* _EXERCISE AIM_
Starting at the line that holds "J'ai étudié à" and stopping at the line that holds "Vous pouvez trouver", restate the records below word for word, with both of those lines included.

* _RECORDS SHOWN_
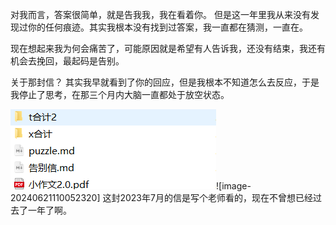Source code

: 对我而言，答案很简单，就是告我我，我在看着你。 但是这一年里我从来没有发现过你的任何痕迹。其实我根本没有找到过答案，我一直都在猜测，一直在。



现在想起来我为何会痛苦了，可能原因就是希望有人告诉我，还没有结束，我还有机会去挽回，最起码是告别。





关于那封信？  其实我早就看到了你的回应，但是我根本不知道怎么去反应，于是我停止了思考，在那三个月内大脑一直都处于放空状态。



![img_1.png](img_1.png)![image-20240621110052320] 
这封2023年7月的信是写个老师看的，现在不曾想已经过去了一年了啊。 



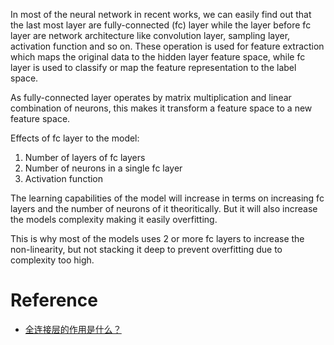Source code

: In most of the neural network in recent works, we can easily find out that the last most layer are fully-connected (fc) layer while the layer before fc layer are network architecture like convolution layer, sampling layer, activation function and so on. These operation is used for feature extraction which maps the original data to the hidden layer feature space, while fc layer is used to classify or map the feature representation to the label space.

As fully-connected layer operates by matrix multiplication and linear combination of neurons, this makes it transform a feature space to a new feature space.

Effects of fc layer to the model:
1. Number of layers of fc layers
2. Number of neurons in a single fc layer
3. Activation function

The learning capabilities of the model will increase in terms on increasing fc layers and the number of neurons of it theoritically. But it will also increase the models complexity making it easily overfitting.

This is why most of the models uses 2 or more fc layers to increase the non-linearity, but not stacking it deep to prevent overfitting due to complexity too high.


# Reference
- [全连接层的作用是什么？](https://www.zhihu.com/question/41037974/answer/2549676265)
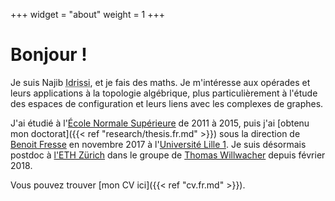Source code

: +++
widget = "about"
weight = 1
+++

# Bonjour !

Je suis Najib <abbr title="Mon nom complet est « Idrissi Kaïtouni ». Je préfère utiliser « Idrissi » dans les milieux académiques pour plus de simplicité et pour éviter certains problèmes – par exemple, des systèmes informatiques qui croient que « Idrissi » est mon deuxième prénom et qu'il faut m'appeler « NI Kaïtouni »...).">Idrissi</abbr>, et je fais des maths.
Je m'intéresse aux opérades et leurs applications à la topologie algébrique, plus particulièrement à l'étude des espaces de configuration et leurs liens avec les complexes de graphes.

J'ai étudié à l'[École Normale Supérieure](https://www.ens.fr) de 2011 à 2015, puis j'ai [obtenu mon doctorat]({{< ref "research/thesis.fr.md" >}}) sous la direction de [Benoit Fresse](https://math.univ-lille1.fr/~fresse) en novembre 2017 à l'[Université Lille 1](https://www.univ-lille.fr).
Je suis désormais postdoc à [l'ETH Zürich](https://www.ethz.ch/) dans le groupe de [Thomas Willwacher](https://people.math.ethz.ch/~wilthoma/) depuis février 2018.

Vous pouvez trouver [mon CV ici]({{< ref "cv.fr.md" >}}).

==

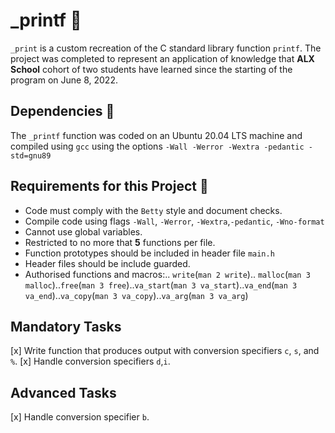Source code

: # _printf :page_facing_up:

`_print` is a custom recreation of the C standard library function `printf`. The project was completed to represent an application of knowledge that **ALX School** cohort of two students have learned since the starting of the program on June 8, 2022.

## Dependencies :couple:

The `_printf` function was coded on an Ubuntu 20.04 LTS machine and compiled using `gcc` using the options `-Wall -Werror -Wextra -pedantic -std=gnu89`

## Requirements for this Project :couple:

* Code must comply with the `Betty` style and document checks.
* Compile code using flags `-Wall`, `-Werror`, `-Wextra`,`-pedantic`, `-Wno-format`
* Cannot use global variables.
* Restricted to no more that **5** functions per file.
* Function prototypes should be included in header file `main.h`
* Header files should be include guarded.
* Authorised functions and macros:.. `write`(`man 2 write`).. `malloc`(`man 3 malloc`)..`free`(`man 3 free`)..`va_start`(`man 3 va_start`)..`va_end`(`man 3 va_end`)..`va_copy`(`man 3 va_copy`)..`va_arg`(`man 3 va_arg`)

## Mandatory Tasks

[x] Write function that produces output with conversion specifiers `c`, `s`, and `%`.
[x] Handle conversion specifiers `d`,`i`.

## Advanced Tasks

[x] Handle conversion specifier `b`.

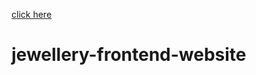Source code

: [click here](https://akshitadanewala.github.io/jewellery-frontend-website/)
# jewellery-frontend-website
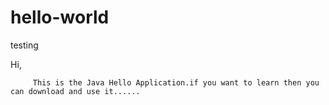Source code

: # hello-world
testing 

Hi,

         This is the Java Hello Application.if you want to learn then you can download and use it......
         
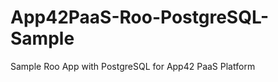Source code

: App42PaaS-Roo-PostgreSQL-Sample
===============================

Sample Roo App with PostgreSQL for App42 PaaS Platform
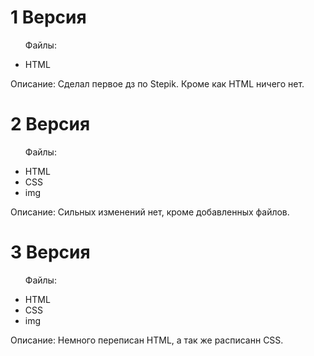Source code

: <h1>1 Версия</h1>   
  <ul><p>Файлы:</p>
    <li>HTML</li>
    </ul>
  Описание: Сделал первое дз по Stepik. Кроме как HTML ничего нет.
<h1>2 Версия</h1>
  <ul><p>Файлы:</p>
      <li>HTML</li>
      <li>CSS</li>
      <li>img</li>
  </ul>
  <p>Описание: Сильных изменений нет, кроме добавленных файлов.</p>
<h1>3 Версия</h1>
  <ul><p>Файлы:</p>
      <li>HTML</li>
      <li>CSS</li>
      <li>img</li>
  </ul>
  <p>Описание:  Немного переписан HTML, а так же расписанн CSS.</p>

* _EXERCISE ANSWER_
J'ai étudié à l'[École Normale Supérieure](https://www.ens.fr) de 2011 à 2015, puis j'ai [obtenu mon doctorat]({{< ref "research/thesis.fr.md" >}}) sous la direction de [Benoit Fresse](https://math.univ-lille1.fr/~fresse) en novembre 2017 à l'[Université Lille 1](https://www.univ-lille.fr).
Je suis désormais postdoc à [l'ETH Zürich](https://www.ethz.ch/) dans le groupe de [Thomas Willwacher](https://people.math.ethz.ch/~wilthoma/) depuis février 2018.

Vous pouvez trouver [mon CV ici]({{< ref "cv.fr.md" >}}).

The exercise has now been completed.